Afghan war logs: massive inquiry launched into source of leaks
A massive leak inquiry has been launched to find the source of tens of thousands of classified American documents on the war in Afghanistan that were leaked to the media.
The documents - detailing military operations between 2004 and 2009 - disclosing how Nato forces have killed scores of civilians in unreported incidents in Afghanistan.
More than 90,000 documents were leaked to the Wikileaks website and shown to several newspapers around the world.
The release of the huge file of classified papers is described as one of the biggest leaks in US military history.
The White House condemned the leak which it said threatened the safety of coalition forces.
A spokesman said: "We strongly condemn the disclosure of classified information by individuals and organisations, which puts the lives of the US and partner service members at risk and threatens our national security."
The documents also include references to incidents involving British troops.
A Ministry of Defence spokesman said: "We have been unable to corroborate these claims in the short time available and it would be inappropriate to speculate on specific cases without further verification of the alleged actions.
"Reducing the risk to local civilians has always formed an essential part of planning for all military operations carried out by UK forces and we always do our utmost to ensure that we shield the civilian population from violence during the course of any military activity.
The leaked documents reveal the secret efforts of coalition forces to hunt down and "kill or capture" senior Taliban and Al-Qaeda figures.
Although many of the claims have been aired previously, the leak is highly embarrassing.
The documents claim that 195 civilians have been improperly killed and 174 wounded.

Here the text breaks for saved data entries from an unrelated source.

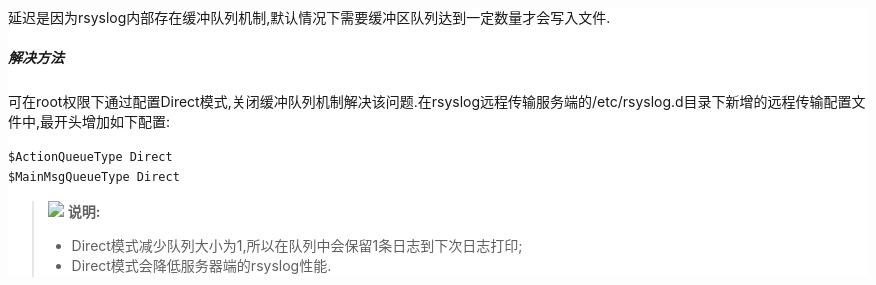 延迟是因为rsyslog内部存在缓冲队列机制,默认情况下需要缓冲区队列达到一定数量才会写入文件.

##### 解决方法

可在root权限下通过配置Direct模式,关闭缓冲队列机制解决该问题.在rsyslog远程传输服务端的/etc/rsyslog.d目录下新增的远程传输配置文件中,最开头增加如下配置:

```
$ActionQueueType Direct
$MainMsgQueueType Direct
```

>![](./public_sys-resources/icon-note.gif) **说明:**   
>-   Direct模式减少队列大小为1,所以在队列中会保留1条日志到下次日志打印;  
>-   Direct模式会降低服务器端的rsyslog性能.  
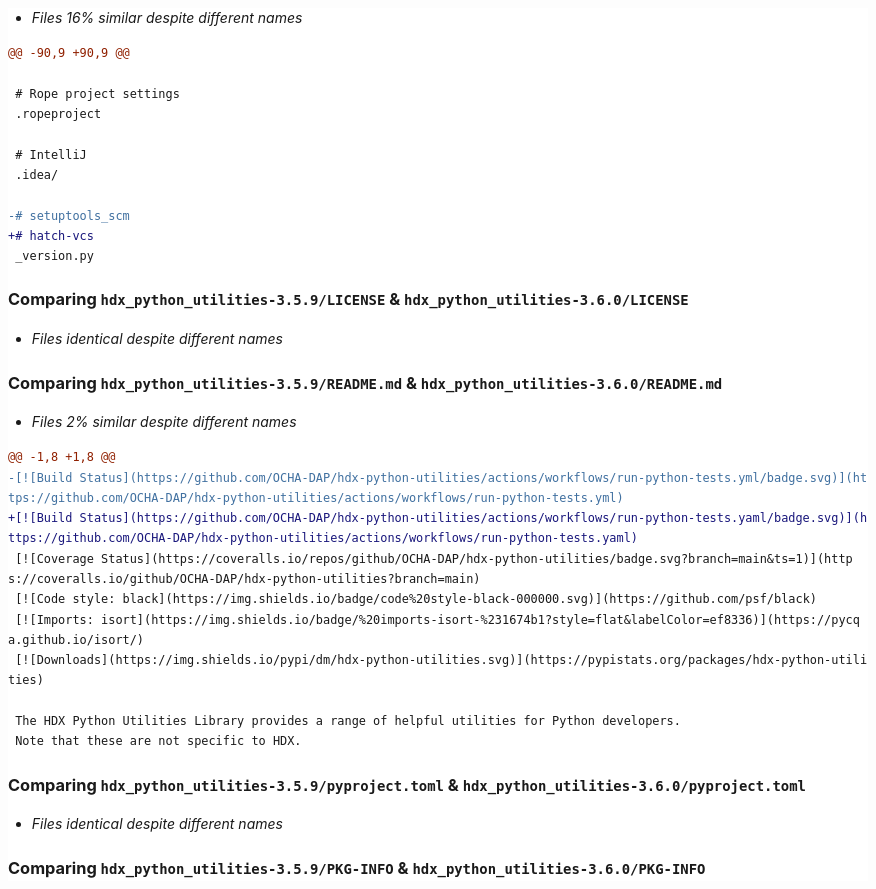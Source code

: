  * *Files 16% similar despite different names*

```diff
@@ -90,9 +90,9 @@
 
 # Rope project settings
 .ropeproject
 
 # IntelliJ
 .idea/
 
-# setuptools_scm
+# hatch-vcs
 _version.py
```

### Comparing `hdx_python_utilities-3.5.9/LICENSE` & `hdx_python_utilities-3.6.0/LICENSE`

 * *Files identical despite different names*

### Comparing `hdx_python_utilities-3.5.9/README.md` & `hdx_python_utilities-3.6.0/README.md`

 * *Files 2% similar despite different names*

```diff
@@ -1,8 +1,8 @@
-[![Build Status](https://github.com/OCHA-DAP/hdx-python-utilities/actions/workflows/run-python-tests.yml/badge.svg)](https://github.com/OCHA-DAP/hdx-python-utilities/actions/workflows/run-python-tests.yml)
+[![Build Status](https://github.com/OCHA-DAP/hdx-python-utilities/actions/workflows/run-python-tests.yaml/badge.svg)](https://github.com/OCHA-DAP/hdx-python-utilities/actions/workflows/run-python-tests.yaml)
 [![Coverage Status](https://coveralls.io/repos/github/OCHA-DAP/hdx-python-utilities/badge.svg?branch=main&ts=1)](https://coveralls.io/github/OCHA-DAP/hdx-python-utilities?branch=main)
 [![Code style: black](https://img.shields.io/badge/code%20style-black-000000.svg)](https://github.com/psf/black)
 [![Imports: isort](https://img.shields.io/badge/%20imports-isort-%231674b1?style=flat&labelColor=ef8336)](https://pycqa.github.io/isort/)
 [![Downloads](https://img.shields.io/pypi/dm/hdx-python-utilities.svg)](https://pypistats.org/packages/hdx-python-utilities)
 
 The HDX Python Utilities Library provides a range of helpful utilities for Python developers.
 Note that these are not specific to HDX.
```

### Comparing `hdx_python_utilities-3.5.9/pyproject.toml` & `hdx_python_utilities-3.6.0/pyproject.toml`

 * *Files identical despite different names*

### Comparing `hdx_python_utilities-3.5.9/PKG-INFO` & `hdx_python_utilities-3.6.0/PKG-INFO`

Many are innocent motorcylists or drivers shot after being suspected of being suicide bombers.
The growing evidence that Iran and Pakistan in supporting and fuelling the insurgency is also detailed in the documents.
Pakistan's ambassador to the United States denounced the leak and insisted his nation was fully committed to fighting Islamic insurgents.

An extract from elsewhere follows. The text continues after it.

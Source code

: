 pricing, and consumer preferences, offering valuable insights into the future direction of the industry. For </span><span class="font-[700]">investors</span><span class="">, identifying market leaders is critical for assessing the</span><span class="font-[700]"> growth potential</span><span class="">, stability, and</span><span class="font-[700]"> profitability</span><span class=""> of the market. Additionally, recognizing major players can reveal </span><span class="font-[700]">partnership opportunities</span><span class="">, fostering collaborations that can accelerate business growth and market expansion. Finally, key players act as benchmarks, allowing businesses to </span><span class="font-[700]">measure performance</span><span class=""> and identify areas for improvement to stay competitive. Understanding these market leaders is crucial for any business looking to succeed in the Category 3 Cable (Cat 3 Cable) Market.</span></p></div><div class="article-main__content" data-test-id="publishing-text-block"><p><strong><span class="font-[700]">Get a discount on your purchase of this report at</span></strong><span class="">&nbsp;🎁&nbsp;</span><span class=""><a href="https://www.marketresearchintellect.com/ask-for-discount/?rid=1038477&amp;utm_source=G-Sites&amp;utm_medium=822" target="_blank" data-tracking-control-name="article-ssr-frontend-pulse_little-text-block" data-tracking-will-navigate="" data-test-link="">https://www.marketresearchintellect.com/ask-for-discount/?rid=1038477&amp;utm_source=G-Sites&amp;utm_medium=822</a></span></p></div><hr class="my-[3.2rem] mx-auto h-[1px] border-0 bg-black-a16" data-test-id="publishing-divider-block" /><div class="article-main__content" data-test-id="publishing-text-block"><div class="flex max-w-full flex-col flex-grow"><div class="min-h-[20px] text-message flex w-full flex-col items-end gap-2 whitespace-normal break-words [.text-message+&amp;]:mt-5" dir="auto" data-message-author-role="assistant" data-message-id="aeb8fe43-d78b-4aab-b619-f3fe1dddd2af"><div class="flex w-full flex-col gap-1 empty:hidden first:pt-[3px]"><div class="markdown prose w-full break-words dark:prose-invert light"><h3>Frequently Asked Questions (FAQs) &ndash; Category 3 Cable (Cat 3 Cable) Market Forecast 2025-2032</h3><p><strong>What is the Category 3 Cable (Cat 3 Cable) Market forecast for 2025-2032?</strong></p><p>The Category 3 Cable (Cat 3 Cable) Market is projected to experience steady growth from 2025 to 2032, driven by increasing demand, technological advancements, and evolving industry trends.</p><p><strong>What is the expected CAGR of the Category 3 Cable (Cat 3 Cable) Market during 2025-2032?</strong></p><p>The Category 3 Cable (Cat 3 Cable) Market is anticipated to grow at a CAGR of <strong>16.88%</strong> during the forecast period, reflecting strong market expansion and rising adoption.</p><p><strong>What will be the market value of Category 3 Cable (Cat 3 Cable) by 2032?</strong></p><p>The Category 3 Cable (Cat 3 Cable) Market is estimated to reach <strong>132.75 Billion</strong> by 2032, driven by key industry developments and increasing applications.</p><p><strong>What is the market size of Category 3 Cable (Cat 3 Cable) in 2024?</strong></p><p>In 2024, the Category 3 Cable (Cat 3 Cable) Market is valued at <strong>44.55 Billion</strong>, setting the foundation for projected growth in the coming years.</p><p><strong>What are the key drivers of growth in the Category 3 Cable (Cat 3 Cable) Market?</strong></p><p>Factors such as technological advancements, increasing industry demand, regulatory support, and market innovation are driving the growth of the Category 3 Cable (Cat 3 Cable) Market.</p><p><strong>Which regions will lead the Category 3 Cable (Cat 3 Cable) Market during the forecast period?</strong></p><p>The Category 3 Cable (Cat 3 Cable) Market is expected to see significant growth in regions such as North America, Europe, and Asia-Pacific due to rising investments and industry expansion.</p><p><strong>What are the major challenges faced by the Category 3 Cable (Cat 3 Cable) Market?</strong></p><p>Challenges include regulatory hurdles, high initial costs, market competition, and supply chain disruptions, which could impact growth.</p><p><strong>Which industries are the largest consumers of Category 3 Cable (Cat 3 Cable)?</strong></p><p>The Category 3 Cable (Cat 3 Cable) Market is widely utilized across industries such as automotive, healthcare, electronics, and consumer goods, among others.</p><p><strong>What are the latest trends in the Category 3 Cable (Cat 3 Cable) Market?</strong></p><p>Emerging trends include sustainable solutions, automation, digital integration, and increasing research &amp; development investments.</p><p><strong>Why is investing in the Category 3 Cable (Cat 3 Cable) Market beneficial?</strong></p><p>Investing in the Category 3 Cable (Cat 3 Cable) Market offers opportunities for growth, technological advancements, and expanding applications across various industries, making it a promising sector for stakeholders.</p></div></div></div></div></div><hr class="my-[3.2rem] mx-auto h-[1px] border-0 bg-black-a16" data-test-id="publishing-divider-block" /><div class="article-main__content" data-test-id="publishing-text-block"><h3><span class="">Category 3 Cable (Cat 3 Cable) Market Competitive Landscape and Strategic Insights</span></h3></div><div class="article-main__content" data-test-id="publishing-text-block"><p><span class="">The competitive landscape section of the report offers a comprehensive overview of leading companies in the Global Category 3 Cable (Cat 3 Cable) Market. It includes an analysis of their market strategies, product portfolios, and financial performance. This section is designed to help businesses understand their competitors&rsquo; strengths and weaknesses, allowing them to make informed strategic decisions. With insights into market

Ambassador Husain Haqqani called the release of the file "irresponsible", saying it consisted of "unprocessed" reports from the field.

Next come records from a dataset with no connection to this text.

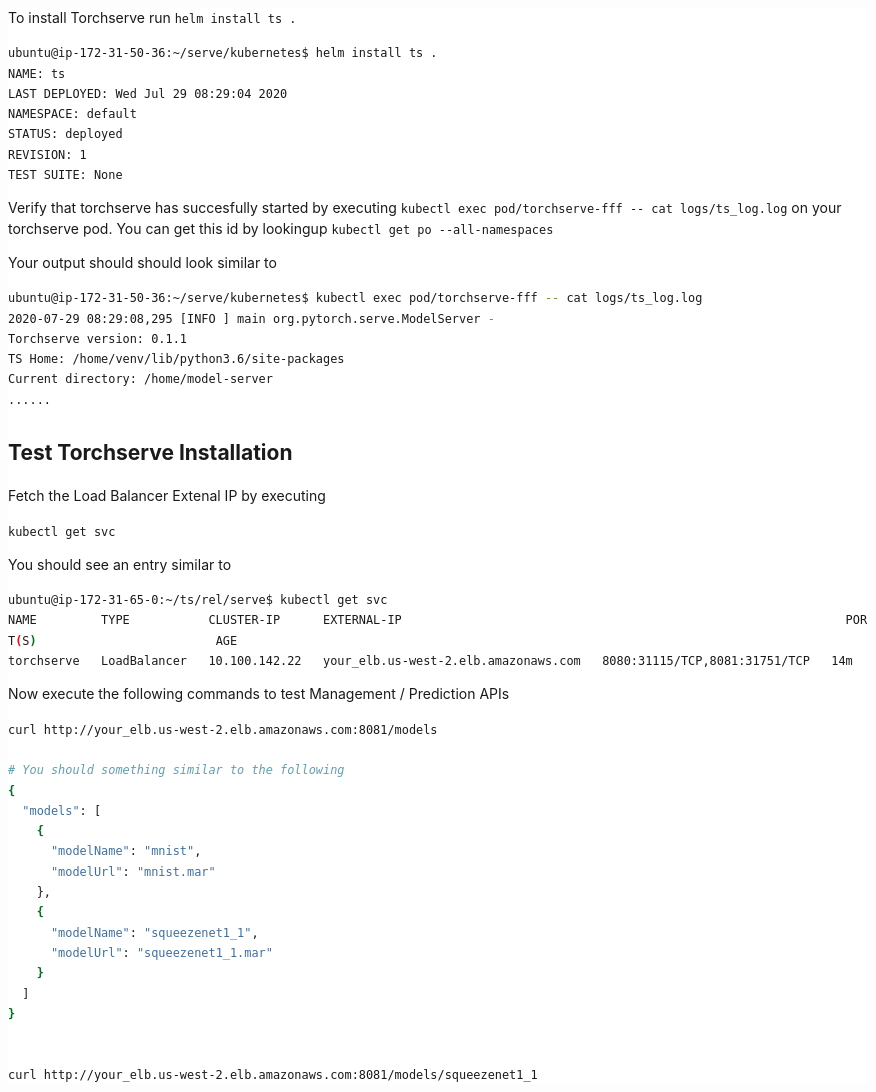
  To install Torchserve run ```helm install ts .```  
  

  ```bash
  ubuntu@ip-172-31-50-36:~/serve/kubernetes$ helm install ts .
  NAME: ts
  LAST DEPLOYED: Wed Jul 29 08:29:04 2020
  NAMESPACE: default
  STATUS: deployed
  REVISION: 1
  TEST SUITE: None
  ```
  

  Verify that torchserve has succesfully started by executing ```kubectl exec pod/torchserve-fff -- cat logs/ts_log.log``` on your torchserve pod. You can get this id by lookingup `kubectl get po --all-namespaces`

  

  Your output should should look similar to 

  ```bash
  ubuntu@ip-172-31-50-36:~/serve/kubernetes$ kubectl exec pod/torchserve-fff -- cat logs/ts_log.log
  2020-07-29 08:29:08,295 [INFO ] main org.pytorch.serve.ModelServer -
  Torchserve version: 0.1.1
  TS Home: /home/venv/lib/python3.6/site-packages
  Current directory: /home/model-server
  ......
  ```


  ## Test Torchserve Installation

  Fetch the Load Balancer Extenal IP by executing 

  ```bash
  kubectl get svc
  ```

  You should see an entry similar to 

  ```bash
  ubuntu@ip-172-31-65-0:~/ts/rel/serve$ kubectl get svc
  NAME         TYPE           CLUSTER-IP      EXTERNAL-IP                                                              PORT(S)                         AGE
  torchserve   LoadBalancer   10.100.142.22   your_elb.us-west-2.elb.amazonaws.com   8080:31115/TCP,8081:31751/TCP   14m
  ```

  Now execute the following commands to test Management / Prediction APIs
  ```bash
  curl http://your_elb.us-west-2.elb.amazonaws.com:8081/models
  
  # You should something similar to the following
  {
    "models": [
      {
        "modelName": "mnist",
        "modelUrl": "mnist.mar"
      },
      {
        "modelName": "squeezenet1_1",
        "modelUrl": "squeezenet1_1.mar"
      }
    ]
  }
  
  
  curl http://your_elb.us-west-2.elb.amazonaws.com:8081/models/squeezenet1_1
  ```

The reports also suggest: the Taliban has had access to portable heat-seeking missiles to shoot at aircraft.
The founder of Wikileaks said the angry reaction showed that the whistleblower website is succeeding in its mission.
Julian Assange, 39, an Australian former hacker and computer programmer, told the Guardian: "If journalism is good it is controversial by its nature.
"It is the role of good journalism to take on powerful abuses, and when powerful abuses are taken on, there is always a back reaction."
Until the Afghan dossier, Wikileaks' most prominent scoop was a video posted in April this year showing a US Apache helicopter strike in Baghdad in 2007.
The not-for-profit website organisation has also been responsible for publishing a Guantanamo Bay training manual, BNP membership lists and details of Sarah Palin's private emails.
The source of the leak to the website is so far unknown.
The last person suspected of providing classified material to the outlet is American soldier Bradley Manning who has been charged with two counts of misconduct for allegedly providing video footage of a US Apache helicopter strike in Iraq in 2007 in which around a dozen people were gunned down in broad daylight.